# TASK BRIEF
Take the data below and filter it for lines containing the word "convexe"; show each line found.

(EXTRACTED RECORDS Opens)

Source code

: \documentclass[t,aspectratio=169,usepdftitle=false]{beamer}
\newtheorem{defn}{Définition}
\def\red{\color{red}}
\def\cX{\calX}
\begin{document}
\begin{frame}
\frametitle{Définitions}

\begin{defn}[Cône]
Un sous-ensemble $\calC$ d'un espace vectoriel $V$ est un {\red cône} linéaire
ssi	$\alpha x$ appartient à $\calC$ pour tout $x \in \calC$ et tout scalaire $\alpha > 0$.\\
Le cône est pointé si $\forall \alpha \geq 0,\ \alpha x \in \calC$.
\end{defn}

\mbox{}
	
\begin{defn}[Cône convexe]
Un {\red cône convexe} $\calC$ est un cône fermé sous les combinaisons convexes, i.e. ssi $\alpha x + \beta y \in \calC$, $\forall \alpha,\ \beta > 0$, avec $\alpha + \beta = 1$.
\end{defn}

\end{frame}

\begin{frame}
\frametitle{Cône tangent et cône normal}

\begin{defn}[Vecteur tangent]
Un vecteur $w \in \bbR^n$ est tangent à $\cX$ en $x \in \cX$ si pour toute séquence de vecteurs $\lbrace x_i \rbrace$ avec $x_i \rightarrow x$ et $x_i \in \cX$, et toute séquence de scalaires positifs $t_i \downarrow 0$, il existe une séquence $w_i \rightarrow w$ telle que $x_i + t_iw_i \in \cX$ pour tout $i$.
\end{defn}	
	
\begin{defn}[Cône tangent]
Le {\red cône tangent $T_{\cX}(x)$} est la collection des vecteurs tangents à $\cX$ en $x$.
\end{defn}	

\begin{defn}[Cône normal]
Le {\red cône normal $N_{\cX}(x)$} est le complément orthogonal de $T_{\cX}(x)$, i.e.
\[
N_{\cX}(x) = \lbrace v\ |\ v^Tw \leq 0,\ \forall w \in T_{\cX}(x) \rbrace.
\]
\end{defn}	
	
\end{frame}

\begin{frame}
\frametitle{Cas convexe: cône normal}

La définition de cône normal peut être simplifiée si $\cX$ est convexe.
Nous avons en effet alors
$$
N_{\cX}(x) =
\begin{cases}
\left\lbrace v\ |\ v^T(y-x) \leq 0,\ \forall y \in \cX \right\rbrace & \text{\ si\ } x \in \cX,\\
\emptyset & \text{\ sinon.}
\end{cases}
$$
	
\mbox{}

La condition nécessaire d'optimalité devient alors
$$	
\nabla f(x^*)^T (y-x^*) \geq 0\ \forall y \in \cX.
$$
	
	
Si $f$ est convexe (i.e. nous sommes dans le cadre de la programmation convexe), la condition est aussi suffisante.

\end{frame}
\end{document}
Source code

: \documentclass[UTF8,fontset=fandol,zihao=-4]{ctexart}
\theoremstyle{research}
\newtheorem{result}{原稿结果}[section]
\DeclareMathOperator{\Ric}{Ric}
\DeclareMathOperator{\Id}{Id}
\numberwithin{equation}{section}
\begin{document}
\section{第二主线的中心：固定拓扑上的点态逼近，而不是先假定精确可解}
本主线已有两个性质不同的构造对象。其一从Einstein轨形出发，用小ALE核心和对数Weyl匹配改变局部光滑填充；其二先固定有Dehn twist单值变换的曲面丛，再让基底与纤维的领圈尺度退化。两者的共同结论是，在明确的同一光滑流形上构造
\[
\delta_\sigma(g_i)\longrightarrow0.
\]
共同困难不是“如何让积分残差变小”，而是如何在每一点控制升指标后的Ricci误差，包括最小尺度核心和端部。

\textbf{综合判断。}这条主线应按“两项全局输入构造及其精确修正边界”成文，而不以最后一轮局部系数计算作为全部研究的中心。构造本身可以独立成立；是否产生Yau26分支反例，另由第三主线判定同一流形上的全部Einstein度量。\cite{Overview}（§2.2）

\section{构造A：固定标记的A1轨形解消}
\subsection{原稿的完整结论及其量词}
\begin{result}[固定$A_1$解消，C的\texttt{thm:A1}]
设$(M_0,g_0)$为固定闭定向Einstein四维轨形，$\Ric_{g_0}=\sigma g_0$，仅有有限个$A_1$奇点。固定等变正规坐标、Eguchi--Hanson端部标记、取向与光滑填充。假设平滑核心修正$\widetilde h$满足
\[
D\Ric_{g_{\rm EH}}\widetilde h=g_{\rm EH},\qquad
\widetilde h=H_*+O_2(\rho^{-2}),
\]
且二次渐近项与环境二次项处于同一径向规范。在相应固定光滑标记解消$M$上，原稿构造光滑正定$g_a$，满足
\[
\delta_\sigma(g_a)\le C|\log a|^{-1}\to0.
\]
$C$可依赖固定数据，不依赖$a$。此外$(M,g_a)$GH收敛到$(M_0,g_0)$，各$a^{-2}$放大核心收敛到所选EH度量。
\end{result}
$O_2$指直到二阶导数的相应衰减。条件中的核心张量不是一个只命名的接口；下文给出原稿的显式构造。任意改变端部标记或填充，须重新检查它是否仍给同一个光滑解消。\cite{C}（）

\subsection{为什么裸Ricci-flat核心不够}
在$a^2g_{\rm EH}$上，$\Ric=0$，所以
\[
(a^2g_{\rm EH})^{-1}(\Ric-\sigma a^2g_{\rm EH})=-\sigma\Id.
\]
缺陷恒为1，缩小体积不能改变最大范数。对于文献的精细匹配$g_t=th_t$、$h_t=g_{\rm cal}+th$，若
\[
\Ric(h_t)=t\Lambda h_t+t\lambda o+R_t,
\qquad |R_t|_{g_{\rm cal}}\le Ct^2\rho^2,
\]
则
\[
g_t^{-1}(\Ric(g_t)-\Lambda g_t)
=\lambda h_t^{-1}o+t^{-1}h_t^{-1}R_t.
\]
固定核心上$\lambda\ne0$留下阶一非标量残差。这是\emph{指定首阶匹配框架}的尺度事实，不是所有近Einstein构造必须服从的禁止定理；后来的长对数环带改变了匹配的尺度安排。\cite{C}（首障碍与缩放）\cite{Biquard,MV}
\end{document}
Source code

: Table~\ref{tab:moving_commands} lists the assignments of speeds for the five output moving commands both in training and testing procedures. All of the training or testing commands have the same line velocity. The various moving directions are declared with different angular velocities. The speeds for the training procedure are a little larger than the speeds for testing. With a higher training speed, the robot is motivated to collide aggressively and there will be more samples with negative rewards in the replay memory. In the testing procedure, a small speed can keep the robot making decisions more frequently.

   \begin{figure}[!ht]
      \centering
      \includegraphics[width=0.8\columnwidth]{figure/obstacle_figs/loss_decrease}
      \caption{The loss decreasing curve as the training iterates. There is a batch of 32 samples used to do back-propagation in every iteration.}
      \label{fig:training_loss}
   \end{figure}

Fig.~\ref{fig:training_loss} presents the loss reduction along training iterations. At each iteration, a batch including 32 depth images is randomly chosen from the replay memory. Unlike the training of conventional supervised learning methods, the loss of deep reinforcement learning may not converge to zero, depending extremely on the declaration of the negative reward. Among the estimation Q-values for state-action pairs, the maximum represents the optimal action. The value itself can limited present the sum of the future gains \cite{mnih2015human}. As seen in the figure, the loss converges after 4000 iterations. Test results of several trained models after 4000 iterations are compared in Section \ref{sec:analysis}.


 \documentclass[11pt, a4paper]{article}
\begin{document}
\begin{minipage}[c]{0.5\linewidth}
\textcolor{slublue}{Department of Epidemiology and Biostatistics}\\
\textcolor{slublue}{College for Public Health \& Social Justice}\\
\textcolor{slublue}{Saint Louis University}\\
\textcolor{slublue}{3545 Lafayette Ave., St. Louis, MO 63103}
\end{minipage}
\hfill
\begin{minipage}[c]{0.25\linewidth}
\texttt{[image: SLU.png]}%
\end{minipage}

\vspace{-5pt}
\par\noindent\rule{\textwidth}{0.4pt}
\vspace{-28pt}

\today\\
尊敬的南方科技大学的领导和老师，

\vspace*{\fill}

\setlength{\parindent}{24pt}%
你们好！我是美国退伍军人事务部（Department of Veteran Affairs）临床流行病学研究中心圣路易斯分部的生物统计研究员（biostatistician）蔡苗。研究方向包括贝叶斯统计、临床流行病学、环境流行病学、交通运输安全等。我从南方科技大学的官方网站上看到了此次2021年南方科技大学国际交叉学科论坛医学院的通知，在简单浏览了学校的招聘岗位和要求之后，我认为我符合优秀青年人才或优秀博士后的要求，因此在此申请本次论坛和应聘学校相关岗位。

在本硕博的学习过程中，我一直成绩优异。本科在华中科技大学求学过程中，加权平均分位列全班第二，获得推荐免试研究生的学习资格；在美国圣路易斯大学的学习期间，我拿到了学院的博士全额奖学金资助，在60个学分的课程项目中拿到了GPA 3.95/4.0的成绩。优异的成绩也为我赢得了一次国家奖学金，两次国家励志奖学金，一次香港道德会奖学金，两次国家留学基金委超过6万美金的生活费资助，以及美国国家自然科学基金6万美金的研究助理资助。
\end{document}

(EXTRACTED RECORDS Closes)
(EXTRACTED RECORDS Opens)

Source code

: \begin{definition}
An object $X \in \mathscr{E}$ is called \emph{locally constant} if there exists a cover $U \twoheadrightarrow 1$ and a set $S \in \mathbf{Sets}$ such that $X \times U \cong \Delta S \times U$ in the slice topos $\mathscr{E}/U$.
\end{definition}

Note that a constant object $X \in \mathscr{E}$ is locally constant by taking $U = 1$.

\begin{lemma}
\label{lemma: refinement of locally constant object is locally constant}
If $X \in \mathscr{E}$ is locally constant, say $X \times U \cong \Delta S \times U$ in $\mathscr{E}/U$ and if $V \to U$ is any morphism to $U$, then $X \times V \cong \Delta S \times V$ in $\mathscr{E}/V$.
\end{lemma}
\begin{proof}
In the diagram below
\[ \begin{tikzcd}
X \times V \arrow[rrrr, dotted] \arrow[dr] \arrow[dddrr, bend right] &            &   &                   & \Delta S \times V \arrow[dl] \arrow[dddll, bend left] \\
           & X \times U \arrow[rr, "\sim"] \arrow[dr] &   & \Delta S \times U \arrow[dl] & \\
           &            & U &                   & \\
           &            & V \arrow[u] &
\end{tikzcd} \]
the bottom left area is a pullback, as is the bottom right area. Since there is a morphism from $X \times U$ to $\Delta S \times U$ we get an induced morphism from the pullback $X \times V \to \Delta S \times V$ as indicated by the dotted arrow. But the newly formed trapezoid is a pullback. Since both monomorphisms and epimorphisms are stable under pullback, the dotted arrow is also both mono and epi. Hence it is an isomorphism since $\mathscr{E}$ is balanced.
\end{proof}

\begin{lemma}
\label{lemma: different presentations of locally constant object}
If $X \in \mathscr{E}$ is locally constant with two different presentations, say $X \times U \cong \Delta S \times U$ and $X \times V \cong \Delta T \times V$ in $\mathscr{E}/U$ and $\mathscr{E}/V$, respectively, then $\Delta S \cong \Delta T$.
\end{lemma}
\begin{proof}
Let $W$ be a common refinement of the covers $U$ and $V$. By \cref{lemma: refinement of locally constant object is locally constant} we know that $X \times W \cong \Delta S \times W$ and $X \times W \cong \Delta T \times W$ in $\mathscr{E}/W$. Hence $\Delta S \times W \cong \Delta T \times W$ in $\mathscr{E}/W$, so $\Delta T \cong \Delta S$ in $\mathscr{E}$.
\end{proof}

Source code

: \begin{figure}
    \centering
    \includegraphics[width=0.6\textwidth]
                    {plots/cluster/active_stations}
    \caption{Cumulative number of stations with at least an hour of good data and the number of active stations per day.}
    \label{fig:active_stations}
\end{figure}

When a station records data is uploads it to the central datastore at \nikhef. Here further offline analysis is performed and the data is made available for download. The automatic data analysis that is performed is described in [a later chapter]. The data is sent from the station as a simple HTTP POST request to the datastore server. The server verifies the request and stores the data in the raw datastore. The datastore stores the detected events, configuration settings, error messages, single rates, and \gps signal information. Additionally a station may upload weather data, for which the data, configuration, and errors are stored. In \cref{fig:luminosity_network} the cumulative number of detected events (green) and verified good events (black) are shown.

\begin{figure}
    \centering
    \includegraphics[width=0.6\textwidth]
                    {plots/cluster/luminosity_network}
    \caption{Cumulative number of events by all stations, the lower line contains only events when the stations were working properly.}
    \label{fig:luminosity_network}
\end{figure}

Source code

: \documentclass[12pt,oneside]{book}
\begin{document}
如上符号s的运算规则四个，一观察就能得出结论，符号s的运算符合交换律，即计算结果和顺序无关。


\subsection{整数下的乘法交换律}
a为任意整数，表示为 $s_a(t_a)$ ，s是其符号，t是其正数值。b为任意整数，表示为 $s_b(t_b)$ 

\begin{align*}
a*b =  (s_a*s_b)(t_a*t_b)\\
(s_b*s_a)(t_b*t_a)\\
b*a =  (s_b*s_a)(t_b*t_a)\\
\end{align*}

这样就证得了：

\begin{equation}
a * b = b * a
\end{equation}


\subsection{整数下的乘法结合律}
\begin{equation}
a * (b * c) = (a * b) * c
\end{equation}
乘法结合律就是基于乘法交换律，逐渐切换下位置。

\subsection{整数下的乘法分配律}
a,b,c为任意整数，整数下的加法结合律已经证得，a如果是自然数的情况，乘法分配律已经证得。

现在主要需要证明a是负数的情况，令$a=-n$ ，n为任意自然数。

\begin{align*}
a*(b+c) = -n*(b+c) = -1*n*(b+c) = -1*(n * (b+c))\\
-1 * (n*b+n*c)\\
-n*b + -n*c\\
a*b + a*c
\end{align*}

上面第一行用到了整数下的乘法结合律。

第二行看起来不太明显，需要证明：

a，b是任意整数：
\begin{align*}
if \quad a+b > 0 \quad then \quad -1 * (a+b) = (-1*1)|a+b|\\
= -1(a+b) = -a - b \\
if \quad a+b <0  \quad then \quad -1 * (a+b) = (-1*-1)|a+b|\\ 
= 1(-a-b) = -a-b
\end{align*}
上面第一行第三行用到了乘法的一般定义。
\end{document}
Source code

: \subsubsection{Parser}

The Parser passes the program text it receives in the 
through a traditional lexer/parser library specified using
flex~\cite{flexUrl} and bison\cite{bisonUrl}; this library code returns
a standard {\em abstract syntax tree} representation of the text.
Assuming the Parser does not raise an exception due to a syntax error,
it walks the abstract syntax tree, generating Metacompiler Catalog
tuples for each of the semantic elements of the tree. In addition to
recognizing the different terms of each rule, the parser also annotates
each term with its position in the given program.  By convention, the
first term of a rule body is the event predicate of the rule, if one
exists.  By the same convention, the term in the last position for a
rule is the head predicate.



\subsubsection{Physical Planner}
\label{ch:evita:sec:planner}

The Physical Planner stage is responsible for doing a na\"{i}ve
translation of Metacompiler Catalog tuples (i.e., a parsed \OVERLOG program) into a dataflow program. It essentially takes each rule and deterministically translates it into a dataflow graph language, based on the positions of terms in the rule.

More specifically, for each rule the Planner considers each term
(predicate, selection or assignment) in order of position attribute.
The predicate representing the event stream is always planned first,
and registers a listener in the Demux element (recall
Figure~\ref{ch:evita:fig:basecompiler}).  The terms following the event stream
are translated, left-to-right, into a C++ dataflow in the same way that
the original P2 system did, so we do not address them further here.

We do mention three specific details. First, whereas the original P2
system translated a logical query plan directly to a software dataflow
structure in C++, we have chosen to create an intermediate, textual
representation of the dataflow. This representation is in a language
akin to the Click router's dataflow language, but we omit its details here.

(EXTRACTED RECORDS Closes)
(EXTRACTED RECORDS Opens)

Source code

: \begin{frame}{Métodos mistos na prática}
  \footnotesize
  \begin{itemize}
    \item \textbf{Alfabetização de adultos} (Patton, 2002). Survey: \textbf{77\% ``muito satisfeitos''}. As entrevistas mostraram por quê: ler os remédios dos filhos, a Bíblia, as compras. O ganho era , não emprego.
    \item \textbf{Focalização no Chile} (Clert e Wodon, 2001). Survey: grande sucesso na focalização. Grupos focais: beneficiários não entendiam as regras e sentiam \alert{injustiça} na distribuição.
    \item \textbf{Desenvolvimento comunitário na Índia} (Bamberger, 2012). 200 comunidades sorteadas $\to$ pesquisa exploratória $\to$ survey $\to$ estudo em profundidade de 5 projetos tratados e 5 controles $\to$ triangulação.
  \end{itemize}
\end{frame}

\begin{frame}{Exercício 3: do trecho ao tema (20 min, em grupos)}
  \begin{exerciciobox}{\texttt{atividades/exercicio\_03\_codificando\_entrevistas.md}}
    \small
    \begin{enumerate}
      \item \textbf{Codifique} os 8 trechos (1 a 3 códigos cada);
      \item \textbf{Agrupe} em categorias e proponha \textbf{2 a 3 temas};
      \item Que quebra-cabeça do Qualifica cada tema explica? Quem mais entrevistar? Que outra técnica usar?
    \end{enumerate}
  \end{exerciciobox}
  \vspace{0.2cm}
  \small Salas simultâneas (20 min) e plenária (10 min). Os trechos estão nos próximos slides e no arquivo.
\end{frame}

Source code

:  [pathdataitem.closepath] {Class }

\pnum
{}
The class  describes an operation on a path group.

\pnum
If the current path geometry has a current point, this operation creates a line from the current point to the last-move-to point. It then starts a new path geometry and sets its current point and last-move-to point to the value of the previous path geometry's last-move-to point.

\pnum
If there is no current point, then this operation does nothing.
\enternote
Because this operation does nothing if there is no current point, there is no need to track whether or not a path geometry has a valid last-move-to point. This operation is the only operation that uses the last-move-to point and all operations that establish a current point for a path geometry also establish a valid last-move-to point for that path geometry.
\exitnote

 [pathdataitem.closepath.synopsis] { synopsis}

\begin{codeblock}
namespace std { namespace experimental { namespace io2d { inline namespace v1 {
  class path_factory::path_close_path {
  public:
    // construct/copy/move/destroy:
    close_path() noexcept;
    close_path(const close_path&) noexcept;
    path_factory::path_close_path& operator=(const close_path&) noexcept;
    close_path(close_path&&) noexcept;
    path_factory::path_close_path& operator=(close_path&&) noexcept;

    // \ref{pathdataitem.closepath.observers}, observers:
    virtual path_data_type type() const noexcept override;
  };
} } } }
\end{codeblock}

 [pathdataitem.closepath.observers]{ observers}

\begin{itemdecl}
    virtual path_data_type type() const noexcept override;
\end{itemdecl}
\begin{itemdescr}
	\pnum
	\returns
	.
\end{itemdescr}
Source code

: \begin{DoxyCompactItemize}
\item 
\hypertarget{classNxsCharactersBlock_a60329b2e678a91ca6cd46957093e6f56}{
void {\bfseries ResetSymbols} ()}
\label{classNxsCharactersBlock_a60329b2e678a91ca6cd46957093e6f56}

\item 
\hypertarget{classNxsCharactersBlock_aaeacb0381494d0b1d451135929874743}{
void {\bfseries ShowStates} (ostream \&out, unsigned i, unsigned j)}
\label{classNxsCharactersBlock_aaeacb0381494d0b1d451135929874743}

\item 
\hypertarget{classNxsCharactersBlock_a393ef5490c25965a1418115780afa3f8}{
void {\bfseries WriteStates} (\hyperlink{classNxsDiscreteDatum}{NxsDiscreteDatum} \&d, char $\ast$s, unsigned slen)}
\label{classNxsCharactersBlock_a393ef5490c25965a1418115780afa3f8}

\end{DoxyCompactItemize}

(EXTRACTED RECORDS Closes)

# RESULT FOR THIS EXERCISE
\begin{defn}[Cône convexe]
Un {\red cône convexe} $\calC$ est un cône fermé sous les combinaisons convexes, i.e. ssi $\alpha x + \beta y \in \calC$, $\forall \alpha,\ \beta > 0$, avec $\alpha + \beta = 1$.
\frametitle{Cas convexe: cône normal}
La définition de cône normal peut être simplifiée si $\cX$ est convexe.
Si $f$ est convexe (i.e. nous sommes dans le cadre de la programmation convexe), la condition est aussi suffisante.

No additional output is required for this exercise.